## YOUR TASK
With pictures omitted, restate the data word for word.

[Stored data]
—————

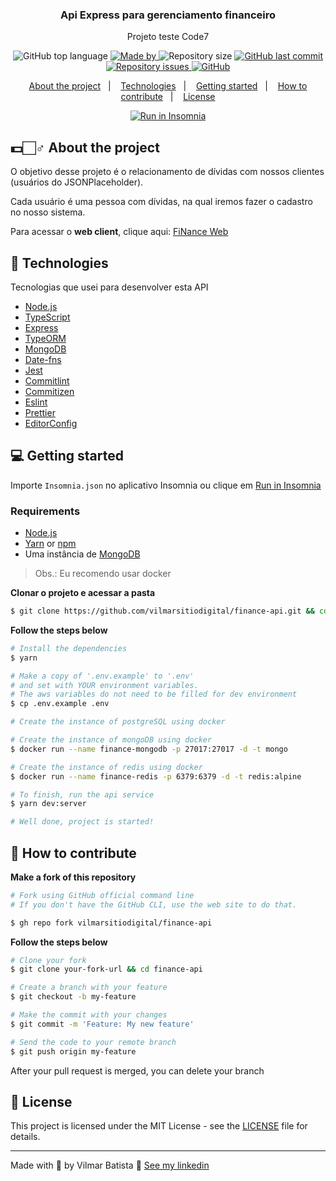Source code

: <h3 align="center">
  Api Express para gerenciamento financeiro
</h3>

<p align="center">Projeto teste Code7</p>

<p align="center">
  <img alt="GitHub top language" src="https://img.shields.io/github/languages/top/vilmarsitiodigital/finance-api?color=%26E6893">

  <a href="https://www.linkedin.com/in/vilmarbatista/" target="_blank" rel="noopener noreferrer">
    <img alt="Made by" src="https://img.shields.io/badge/made%20by-vilmar-orange">
  </a>

  <img alt="Repository size" src="https://img.shields.io/github/repo-size/vilmarsitiodigital/finance-api?color=%26E6893">

  <a href="https://github.com/vilmarsitiodigital/finance-api/commits/main">
    <img alt="GitHub last commit" src="https://img.shields.io/github/last-commit/vilmarsitiodigital/finance-api?color=%26E6893">
  </a>

  <a href="https://github.com/vilmarsitiodigital/finance-api/issues">
    <img alt="Repository issues" src="https://img.shields.io/github/issues/vilmarsitiodigital/finance-api?color=%26E6893">
  </a>

  <a href="https://github.com/vilmarsitiodigital/finance-api/blob/main/LICENSE">
    <img alt="GitHub" src="https://img.shields.io/github/license/vilmarsitiodigital/finance-api?color=%26E6893">
  </a>
</p>

<p align="center">
  <a href="#%EF%B8%8F-about-the-project">About the project</a>&nbsp;&nbsp;&nbsp;|&nbsp;&nbsp;&nbsp;
  <a href="#-technologies">Technologies</a>&nbsp;&nbsp;&nbsp;|&nbsp;&nbsp;&nbsp;
  <a href="#-getting-started">Getting started</a>&nbsp;&nbsp;&nbsp;|&nbsp;&nbsp;&nbsp;
  <a href="#-how-to-contribute">How to contribute</a>&nbsp;&nbsp;&nbsp;|&nbsp;&nbsp;&nbsp;
  <a href="#-license">License</a>
</p>

<p id="insomniaButton" align="center">
  <a href="https://insomnia.rest/run/?label=FiNance%20-%20VilmarBatistaf&uri=https%3A%2F%2Fgithub.com%2Fvilmarsitiodigital%2Ffinance-api%2Fblob%2Fmain%2FInsomnia.json" target="_blank"><img src="https://insomnia.rest/images/run.svg" alt="Run in Insomnia"></a>
</p>

## 💵🏻‍♂️ About the project

O objetivo desse projeto é o relacionamento de dívidas com nossos clientes (usuários do JSONPlaceholder). 

Cada usuário é uma pessoa com dívidas, na qual iremos fazer o cadastro no nosso sistema.

Para acessar o **web client**, clique aqui: [FiNance Web](https://github.com/vilmarsitiodigital/finance-web)<br />

## 🚀 Technologies

Tecnologias que usei para desenvolver esta API

- [Node.js](https://nodejs.org/en/)
- [TypeScript](https://www.typescriptlang.org/)
- [Express](https://expressjs.com/pt-br/)
- [TypeORM](https://typeorm.io/#/)
- [MongoDB](https://www.mongodb.com/)
- [Date-fns](https://date-fns.org/)
- [Jest](https://jestjs.io/)
- [Commitlint](https://github.com/conventional-changelog/commitlint)
- [Commitizen](https://github.com/commitizen/cz-cli)
- [Eslint](https://eslint.org/)
- [Prettier](https://prettier.io/)
- [EditorConfig](https://editorconfig.org/)

## 💻 Getting started

Importe `Insomnia.json` no aplicativo Insomnia ou clique em [Run in Insomnia](#insomniaButton)

### Requirements

- [Node.js](https://nodejs.org/en/)
- [Yarn](https://classic.yarnpkg.com/) or [npm](https://www.npmjs.com/)
- Uma instância de [MongoDB](https://www.mongodb.com/)

> Obs.: Eu recomendo usar docker

**Clonar o projeto e acessar a pasta**

```bash
$ git clone https://github.com/vilmarsitiodigital/finance-api.git && cd finance-api
```

**Follow the steps below**

```bash
# Install the dependencies
$ yarn

# Make a copy of '.env.example' to '.env'
# and set with YOUR environment variables.
# The aws variables do not need to be filled for dev environment
$ cp .env.example .env

# Create the instance of postgreSQL using docker

# Create the instance of mongoDB using docker
$ docker run --name finance-mongodb -p 27017:27017 -d -t mongo

# Create the instance of redis using docker
$ docker run --name finance-redis -p 6379:6379 -d -t redis:alpine

# To finish, run the api service
$ yarn dev:server

# Well done, project is started!
```

## 🤔 How to contribute

**Make a fork of this repository**

```bash
# Fork using GitHub official command line
# If you don't have the GitHub CLI, use the web site to do that.

$ gh repo fork vilmarsitiodigital/finance-api
```

**Follow the steps below**

```bash
# Clone your fork
$ git clone your-fork-url && cd finance-api

# Create a branch with your feature
$ git checkout -b my-feature

# Make the commit with your changes
$ git commit -m 'Feature: My new feature'

# Send the code to your remote branch
$ git push origin my-feature
```

After your pull request is merged, you can delete your branch

## 📝 License

This project is licensed under the MIT License - see the [LICENSE](LICENSE) file for details.

---

Made with 💚 by Vilmar Batista 🤝 [See my linkedin](https://www.linkedin.com/in/vilmarbatista/)
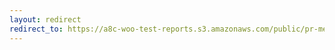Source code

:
 ```yaml
---
layout: redirect
redirect_to: https://a8c-woo-test-reports.s3.amazonaws.com/public/pr-merge/38466/e2e/index.html
---
```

—————

## ANSWER FOR THIS EXERCISE
Source code

: <h3 align="center">
  Api Express para gerenciamento financeiro
</h3>

<p align="center">Projeto teste Code7</p>

<p align="center">
  <img alt="GitHub top language" src="https://img.shields.io/github/languages/top/vilmarsitiodigital/finance-api?color=%26E6893">

  <a href="https://www.linkedin.com/in/vilmarbatista/" target="_blank" rel="noopener noreferrer">
    <img alt="Made by" src="https://img.shields.io/badge/made%20by-vilmar-orange">
  </a>

  <img alt="Repository size" src="https://img.shields.io/github/repo-size/vilmarsitiodigital/finance-api?color=%26E6893">

  <a href="https://github.com/vilmarsitiodigital/finance-api/commits/main">
    <img alt="GitHub last commit" src="https://img.shields.io/github/last-commit/vilmarsitiodigital/finance-api?color=%26E6893">
  </a>

  <a href="https://github.com/vilmarsitiodigital/finance-api/issues">
    <img alt="Repository issues" src="https://img.shields.io/github/issues/vilmarsitiodigital/finance-api?color=%26E6893">
  </a>

  <a href="https://github.com/vilmarsitiodigital/finance-api/blob/main/LICENSE">
    <img alt="GitHub" src="https://img.shields.io/github/license/vilmarsitiodigital/finance-api?color=%26E6893">
  </a>
</p>

<p align="center">
  <a href="#%EF%B8%8F-about-the-project">About the project</a>&nbsp;&nbsp;&nbsp;|&nbsp;&nbsp;&nbsp;
  <a href="#-technologies">Technologies</a>&nbsp;&nbsp;&nbsp;|&nbsp;&nbsp;&nbsp;
  <a href="#-getting-started">Getting started</a>&nbsp;&nbsp;&nbsp;|&nbsp;&nbsp;&nbsp;
  <a href="#-how-to-contribute">How to contribute</a>&nbsp;&nbsp;&nbsp;|&nbsp;&nbsp;&nbsp;
  <a href="#-license">License</a>
</p>

<p id="insomniaButton" align="center">
  <a href="https://insomnia.rest/run/?label=FiNance%20-%20VilmarBatistaf&uri=https%3A%2F%2Fgithub.com%2Fvilmarsitiodigital%2Ffinance-api%2Fblob%2Fmain%2FInsomnia.json" target="_blank"><img src="https://insomnia.rest/images/run.svg" alt="Run in Insomnia"></a>
</p>

## 💵🏻‍♂️ About the project

O objetivo desse projeto é o relacionamento de dívidas com nossos clientes (usuários do JSONPlaceholder). 

Cada usuário é uma pessoa com dívidas, na qual iremos fazer o cadastro no nosso sistema.

Para acessar o **web client**, clique aqui: [FiNance Web](https://github.com/vilmarsitiodigital/finance-web)<br />

## 🚀 Technologies

Tecnologias que usei para desenvolver esta API

- [Node.js](https://nodejs.org/en/)
- [TypeScript](https://www.typescriptlang.org/)
- [Express](https://expressjs.com/pt-br/)
- [TypeORM](https://typeorm.io/#/)
- [MongoDB](https://www.mongodb.com/)
- [Date-fns](https://date-fns.org/)
- [Jest](https://jestjs.io/)
- [Commitlint](https://github.com/conventional-changelog/commitlint)
- [Commitizen](https://github.com/commitizen/cz-cli)
- [Eslint](https://eslint.org/)
- [Prettier](https://prettier.io/)
- [EditorConfig](https://editorconfig.org/)

## 💻 Getting started

Importe `Insomnia.json` no aplicativo Insomnia ou clique em [Run in Insomnia](#insomniaButton)

### Requirements

- [Node.js](https://nodejs.org/en/)
- [Yarn](https://classic.yarnpkg.com/) or [npm](https://www.npmjs.com/)
- Uma instância de [MongoDB](https://www.mongodb.com/)

> Obs.: Eu recomendo usar docker

**Clonar o projeto e acessar a pasta**

```bash
$ git clone https://github.com/vilmarsitiodigital/finance-api.git && cd finance-api
```

**Follow the steps below**

```bash
# Install the dependencies
$ yarn

# Make a copy of '.env.example' to '.env'
# and set with YOUR environment variables.
# The aws variables do not need to be filled for dev environment
$ cp .env.example .env

# Create the instance of postgreSQL using docker

# Create the instance of mongoDB using docker
$ docker run --name finance-mongodb -p 27017:27017 -d -t mongo

# Create the instance of redis using docker
$ docker run --name finance-redis -p 6379:6379 -d -t redis:alpine

# To finish, run the api service
$ yarn dev:server

# Well done, project is started!
```

## 🤔 How to contribute

**Make a fork of this repository**

```bash
# Fork using GitHub official command line
# If you don't have the GitHub CLI, use the web site to do that.

$ gh repo fork vilmarsitiodigital/finance-api
```

**Follow the steps below**

```bash
# Clone your fork
$ git clone your-fork-url && cd finance-api

# Create a branch with your feature
$ git checkout -b my-feature

# Make the commit with your changes
$ git commit -m 'Feature: My new feature'

# Send the code to your remote branch
$ git push origin my-feature
```

After your pull request is merged, you can delete your branch

## 📝 License

This project is licensed under the MIT License - see the [LICENSE](LICENSE) file for details.

---

Made with 💚 by Vilmar Batista 🤝 [See my linkedin](https://www.linkedin.com/in/vilmarbatista/)
Source code

:
 ```yaml
---
layout: redirect
redirect_to: https://a8c-woo-test-reports.s3.amazonaws.com/public/pr-merge/38466/e2e/index.html
---
```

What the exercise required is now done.